= Source data =

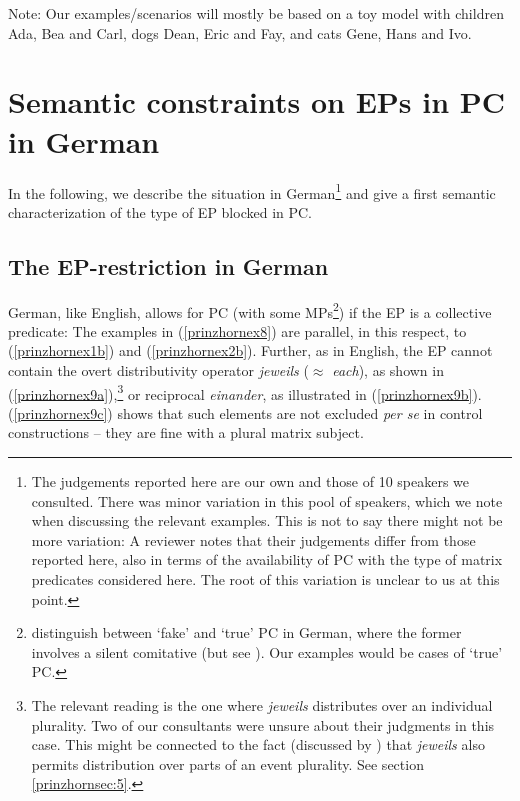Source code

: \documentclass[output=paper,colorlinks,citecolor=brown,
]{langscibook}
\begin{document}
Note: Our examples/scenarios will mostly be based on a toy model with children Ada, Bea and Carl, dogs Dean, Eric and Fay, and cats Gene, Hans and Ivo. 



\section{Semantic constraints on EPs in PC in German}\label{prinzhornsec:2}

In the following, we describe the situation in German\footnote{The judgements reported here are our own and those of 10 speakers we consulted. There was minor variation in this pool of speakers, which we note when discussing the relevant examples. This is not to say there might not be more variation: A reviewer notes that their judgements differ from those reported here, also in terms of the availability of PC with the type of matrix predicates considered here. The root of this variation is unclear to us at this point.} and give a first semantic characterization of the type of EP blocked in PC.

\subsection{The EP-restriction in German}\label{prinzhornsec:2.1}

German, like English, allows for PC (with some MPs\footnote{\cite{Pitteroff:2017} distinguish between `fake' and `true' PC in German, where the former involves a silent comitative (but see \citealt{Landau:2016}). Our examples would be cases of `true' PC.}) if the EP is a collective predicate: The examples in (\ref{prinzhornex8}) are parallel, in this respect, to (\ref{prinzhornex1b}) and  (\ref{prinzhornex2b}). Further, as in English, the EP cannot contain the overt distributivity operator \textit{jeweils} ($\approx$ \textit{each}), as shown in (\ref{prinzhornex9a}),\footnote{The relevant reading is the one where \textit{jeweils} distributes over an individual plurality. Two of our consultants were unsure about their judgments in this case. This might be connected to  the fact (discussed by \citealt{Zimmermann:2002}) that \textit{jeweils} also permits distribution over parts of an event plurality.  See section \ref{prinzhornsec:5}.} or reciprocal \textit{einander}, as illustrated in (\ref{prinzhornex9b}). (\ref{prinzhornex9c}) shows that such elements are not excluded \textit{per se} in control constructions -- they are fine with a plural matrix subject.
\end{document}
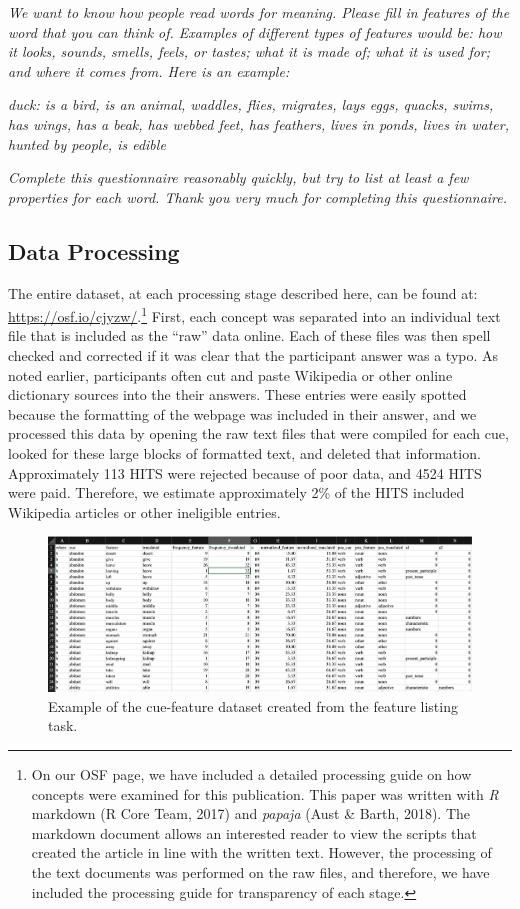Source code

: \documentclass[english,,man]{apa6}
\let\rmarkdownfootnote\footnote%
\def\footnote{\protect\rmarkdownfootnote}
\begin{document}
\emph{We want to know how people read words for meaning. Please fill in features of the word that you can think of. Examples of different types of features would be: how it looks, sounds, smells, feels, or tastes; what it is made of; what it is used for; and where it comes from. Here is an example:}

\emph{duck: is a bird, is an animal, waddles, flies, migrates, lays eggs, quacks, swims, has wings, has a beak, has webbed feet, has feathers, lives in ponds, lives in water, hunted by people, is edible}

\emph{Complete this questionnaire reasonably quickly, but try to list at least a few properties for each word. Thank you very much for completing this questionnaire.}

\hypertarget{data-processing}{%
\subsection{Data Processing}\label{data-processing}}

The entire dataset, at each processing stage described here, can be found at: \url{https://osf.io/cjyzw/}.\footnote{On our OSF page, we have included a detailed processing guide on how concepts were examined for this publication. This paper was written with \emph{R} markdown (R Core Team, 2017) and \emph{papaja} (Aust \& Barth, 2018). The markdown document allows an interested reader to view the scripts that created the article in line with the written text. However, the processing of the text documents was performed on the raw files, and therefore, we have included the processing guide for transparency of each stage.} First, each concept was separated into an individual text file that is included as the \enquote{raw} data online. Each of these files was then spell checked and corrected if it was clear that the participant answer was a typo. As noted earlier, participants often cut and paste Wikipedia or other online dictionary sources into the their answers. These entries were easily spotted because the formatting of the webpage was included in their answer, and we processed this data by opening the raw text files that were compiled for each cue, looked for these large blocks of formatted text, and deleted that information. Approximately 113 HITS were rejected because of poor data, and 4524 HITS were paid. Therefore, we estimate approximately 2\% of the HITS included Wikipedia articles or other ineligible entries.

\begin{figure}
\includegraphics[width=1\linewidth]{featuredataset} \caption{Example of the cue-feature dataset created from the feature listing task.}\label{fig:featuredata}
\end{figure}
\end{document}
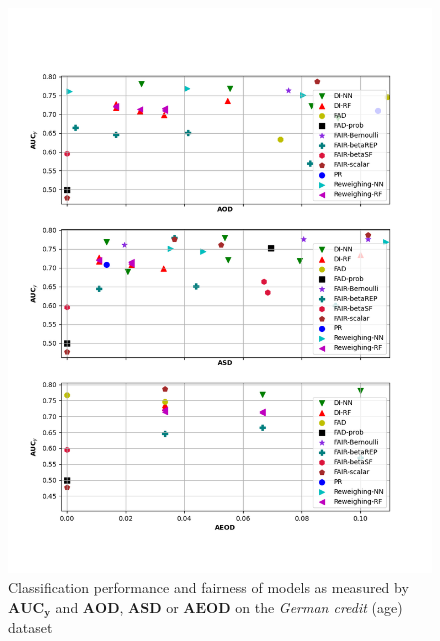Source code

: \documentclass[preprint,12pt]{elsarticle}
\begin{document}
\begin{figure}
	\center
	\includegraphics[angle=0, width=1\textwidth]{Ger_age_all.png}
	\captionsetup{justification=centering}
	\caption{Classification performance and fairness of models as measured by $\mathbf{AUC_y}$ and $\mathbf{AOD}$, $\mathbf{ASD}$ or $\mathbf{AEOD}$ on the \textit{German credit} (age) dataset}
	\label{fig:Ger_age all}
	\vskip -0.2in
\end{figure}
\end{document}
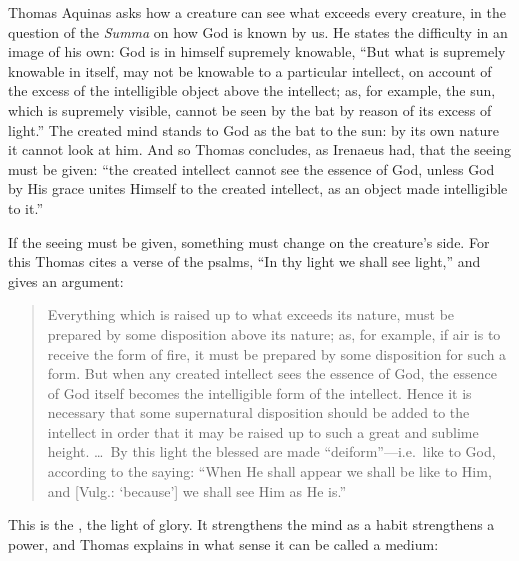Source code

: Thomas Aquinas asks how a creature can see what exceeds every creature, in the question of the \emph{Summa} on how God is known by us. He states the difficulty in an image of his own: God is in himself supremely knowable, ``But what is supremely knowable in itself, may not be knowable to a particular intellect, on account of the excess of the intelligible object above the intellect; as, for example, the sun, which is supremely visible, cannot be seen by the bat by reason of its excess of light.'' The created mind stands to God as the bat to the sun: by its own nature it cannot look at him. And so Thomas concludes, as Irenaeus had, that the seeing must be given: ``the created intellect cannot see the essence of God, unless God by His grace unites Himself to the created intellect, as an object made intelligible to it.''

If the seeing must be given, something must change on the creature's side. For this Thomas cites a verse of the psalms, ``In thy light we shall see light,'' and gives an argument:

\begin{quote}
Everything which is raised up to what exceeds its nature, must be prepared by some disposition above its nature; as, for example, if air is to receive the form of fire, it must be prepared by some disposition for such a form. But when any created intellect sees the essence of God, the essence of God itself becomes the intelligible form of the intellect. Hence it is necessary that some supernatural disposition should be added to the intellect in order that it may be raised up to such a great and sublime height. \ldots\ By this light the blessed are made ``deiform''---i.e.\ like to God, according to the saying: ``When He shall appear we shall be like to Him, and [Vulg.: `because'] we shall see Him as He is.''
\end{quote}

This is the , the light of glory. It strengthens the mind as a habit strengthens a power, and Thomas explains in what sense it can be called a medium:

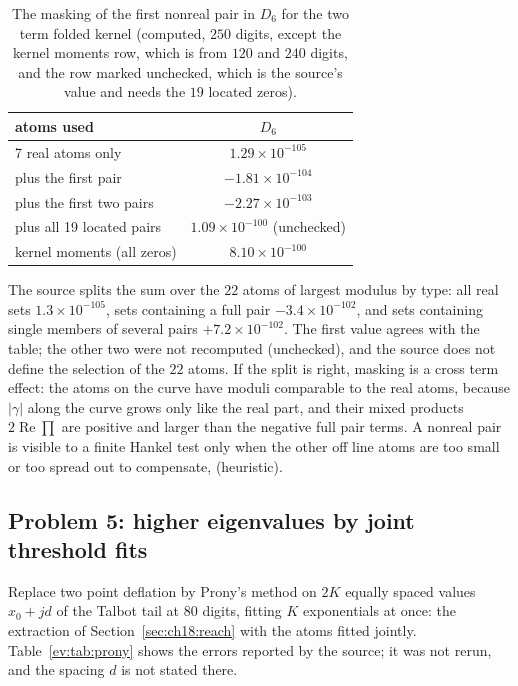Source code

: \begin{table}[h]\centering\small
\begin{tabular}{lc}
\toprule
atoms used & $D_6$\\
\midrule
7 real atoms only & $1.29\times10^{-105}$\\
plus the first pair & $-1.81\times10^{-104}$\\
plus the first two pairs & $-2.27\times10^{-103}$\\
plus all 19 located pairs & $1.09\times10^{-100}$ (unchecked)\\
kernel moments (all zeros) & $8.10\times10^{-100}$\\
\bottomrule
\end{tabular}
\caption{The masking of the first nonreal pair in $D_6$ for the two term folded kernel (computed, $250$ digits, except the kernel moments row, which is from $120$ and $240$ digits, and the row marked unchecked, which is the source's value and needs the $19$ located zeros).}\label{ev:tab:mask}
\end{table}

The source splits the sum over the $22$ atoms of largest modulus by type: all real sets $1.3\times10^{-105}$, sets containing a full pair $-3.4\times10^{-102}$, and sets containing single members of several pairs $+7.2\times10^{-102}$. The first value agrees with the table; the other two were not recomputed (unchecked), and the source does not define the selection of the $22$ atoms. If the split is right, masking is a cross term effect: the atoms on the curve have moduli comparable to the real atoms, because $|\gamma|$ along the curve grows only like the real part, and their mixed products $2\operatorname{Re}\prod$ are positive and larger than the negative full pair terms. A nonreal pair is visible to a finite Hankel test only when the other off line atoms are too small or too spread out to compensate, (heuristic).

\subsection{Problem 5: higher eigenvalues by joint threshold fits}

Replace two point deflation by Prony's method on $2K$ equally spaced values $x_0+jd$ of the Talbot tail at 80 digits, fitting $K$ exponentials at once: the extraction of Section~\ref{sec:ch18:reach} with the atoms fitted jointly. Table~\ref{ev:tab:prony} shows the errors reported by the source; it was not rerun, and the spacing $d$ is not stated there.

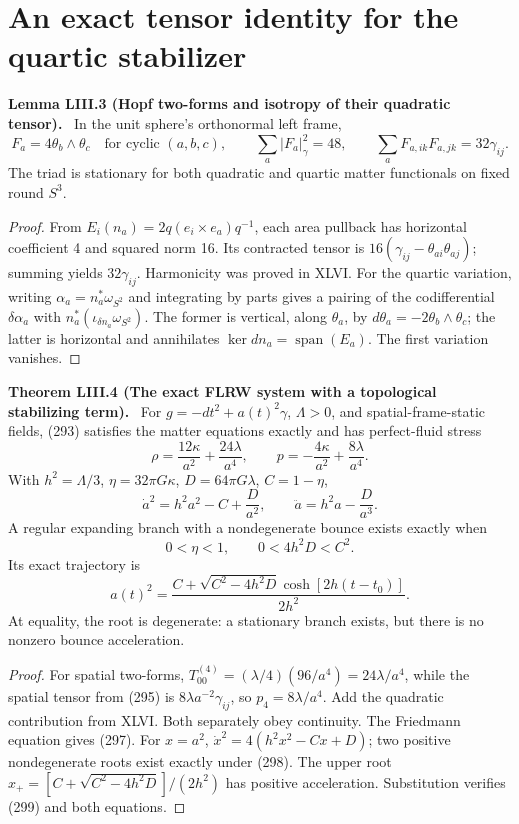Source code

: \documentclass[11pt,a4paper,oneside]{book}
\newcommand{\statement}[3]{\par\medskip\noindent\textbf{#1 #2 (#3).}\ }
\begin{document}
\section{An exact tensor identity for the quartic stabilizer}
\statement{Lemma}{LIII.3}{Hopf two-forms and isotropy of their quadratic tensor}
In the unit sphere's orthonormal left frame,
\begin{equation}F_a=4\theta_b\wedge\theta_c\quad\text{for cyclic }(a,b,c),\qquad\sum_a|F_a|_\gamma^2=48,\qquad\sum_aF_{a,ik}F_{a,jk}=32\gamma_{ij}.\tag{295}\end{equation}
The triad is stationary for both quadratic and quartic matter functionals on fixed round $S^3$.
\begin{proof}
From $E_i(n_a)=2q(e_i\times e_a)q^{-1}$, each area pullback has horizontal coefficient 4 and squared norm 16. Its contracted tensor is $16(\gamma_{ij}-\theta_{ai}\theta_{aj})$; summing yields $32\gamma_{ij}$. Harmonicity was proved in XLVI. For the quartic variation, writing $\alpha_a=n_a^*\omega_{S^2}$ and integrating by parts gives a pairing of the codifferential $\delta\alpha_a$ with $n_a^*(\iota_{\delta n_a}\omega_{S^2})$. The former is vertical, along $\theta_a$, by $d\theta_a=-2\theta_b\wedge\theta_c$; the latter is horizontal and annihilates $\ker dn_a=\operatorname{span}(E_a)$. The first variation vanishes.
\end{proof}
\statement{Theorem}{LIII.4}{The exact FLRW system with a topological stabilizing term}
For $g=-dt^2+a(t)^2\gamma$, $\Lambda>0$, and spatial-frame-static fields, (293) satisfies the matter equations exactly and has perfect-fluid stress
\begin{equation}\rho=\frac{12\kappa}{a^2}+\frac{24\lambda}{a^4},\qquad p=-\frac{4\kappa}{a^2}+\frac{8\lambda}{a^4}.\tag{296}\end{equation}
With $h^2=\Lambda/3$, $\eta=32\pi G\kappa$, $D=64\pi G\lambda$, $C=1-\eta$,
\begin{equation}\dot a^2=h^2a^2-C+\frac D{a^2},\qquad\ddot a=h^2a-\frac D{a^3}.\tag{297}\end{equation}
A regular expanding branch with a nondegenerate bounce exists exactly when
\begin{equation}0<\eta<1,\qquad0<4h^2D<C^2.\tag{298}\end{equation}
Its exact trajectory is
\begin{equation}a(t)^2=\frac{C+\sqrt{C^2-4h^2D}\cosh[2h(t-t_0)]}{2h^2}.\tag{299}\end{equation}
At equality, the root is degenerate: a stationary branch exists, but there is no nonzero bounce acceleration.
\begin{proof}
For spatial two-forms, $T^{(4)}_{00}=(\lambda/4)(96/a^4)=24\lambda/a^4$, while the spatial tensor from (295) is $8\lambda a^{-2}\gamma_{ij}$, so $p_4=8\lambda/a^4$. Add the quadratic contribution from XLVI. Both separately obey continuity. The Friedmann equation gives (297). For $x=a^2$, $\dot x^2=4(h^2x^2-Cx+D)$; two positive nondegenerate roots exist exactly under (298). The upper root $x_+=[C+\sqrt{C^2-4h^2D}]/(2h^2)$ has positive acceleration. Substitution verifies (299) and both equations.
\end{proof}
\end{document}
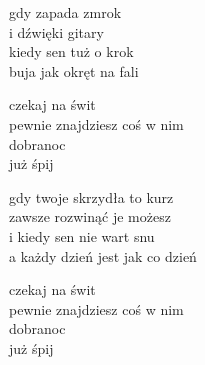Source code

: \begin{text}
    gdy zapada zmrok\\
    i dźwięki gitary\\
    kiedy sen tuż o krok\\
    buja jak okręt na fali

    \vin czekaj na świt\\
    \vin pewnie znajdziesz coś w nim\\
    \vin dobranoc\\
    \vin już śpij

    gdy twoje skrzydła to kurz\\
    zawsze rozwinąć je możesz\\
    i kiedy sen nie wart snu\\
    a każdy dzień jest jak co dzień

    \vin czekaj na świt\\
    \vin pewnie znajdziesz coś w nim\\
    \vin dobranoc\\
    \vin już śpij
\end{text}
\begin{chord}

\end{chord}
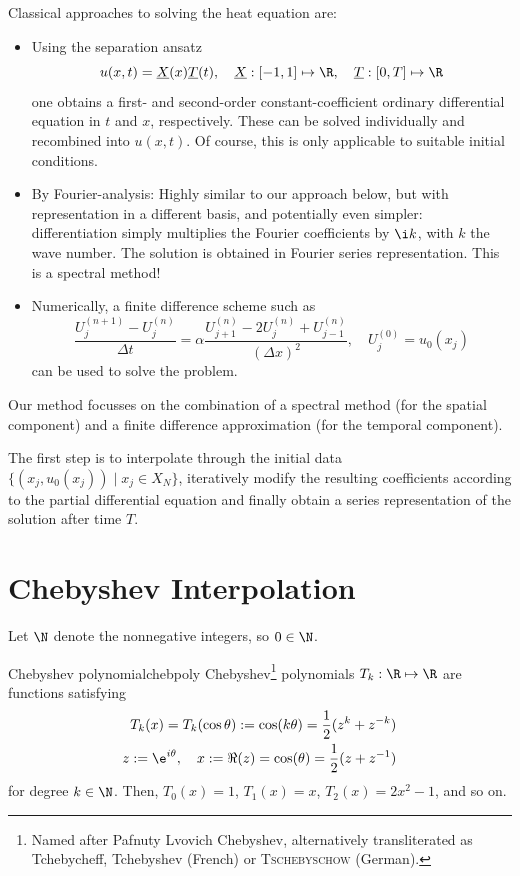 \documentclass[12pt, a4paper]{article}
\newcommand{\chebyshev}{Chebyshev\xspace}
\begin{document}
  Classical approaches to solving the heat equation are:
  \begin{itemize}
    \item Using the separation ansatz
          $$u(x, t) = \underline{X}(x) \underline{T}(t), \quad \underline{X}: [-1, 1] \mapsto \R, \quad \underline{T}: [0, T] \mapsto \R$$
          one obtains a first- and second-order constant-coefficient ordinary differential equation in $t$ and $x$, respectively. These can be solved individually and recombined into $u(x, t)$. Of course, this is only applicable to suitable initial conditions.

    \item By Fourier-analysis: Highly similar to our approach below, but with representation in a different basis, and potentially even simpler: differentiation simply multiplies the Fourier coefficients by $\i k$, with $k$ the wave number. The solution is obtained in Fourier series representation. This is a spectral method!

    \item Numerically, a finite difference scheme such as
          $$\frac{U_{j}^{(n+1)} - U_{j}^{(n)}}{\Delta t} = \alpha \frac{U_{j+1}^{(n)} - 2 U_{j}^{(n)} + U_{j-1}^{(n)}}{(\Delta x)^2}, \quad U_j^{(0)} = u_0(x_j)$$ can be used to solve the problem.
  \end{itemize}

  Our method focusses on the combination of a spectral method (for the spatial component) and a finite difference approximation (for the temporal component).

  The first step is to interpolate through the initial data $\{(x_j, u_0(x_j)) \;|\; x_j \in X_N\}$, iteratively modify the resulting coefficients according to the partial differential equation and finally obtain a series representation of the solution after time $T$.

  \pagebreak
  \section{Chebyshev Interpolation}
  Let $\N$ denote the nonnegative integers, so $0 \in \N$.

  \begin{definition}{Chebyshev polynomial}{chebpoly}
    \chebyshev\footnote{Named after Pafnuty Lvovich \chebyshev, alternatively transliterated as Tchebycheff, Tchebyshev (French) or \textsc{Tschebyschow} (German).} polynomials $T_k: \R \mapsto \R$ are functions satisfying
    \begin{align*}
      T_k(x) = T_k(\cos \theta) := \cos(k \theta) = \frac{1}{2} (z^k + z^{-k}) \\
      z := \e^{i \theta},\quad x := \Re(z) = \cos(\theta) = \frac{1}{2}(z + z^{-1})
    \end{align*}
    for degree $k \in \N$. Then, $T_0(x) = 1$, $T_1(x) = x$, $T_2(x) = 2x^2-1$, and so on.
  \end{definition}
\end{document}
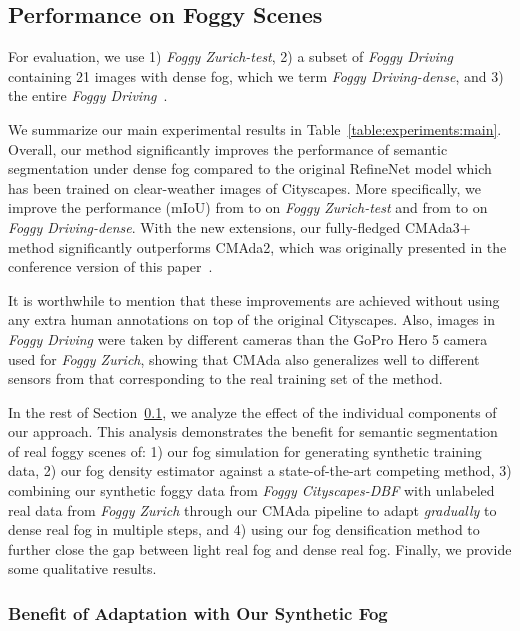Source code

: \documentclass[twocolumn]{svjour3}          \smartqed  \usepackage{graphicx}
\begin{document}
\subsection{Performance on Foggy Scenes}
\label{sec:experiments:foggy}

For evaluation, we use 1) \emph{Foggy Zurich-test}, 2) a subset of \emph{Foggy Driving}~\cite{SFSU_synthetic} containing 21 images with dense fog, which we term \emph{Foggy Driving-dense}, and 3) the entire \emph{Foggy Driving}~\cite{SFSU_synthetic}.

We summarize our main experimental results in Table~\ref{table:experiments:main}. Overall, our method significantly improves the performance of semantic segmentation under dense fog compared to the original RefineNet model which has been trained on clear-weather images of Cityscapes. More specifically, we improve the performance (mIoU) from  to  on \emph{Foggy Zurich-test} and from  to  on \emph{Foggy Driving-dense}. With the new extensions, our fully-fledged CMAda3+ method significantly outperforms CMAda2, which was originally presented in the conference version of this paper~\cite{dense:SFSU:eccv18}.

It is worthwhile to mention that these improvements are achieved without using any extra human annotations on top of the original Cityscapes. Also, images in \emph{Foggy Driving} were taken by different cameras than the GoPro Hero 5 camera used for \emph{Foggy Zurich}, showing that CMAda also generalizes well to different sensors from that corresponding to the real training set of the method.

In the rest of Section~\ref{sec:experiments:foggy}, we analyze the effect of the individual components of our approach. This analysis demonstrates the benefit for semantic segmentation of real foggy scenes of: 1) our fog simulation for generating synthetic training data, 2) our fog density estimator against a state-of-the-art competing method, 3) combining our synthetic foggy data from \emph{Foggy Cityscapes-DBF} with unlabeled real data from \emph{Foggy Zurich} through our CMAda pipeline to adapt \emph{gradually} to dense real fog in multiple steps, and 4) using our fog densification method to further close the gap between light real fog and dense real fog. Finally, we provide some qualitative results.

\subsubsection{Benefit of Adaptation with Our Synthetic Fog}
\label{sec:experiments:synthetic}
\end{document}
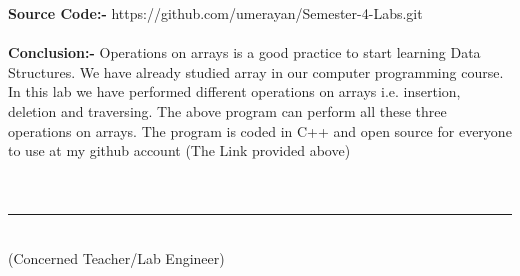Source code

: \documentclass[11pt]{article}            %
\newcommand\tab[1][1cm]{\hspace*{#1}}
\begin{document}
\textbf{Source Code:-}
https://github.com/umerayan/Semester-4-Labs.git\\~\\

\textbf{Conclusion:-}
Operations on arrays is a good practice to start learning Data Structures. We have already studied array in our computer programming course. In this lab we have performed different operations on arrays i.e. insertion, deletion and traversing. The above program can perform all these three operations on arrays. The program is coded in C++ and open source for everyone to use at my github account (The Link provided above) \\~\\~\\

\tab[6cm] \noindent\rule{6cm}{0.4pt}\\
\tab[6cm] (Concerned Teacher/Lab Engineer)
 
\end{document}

= Exercise directions =
When the word "located" appears in a line of the listing, copy that line.

= Answer to this task =
plus all 19 located pairs & $1.09\times10^{-100}$ (unchecked)\\
\caption{The masking of the first nonreal pair in $D_6$ for the two term folded kernel (computed, $250$ digits, except the kernel moments row, which is from $120$ and $240$ digits, and the row marked unchecked, which is the source's value and needs the $19$ located zeros).}\label{ev:tab:mask}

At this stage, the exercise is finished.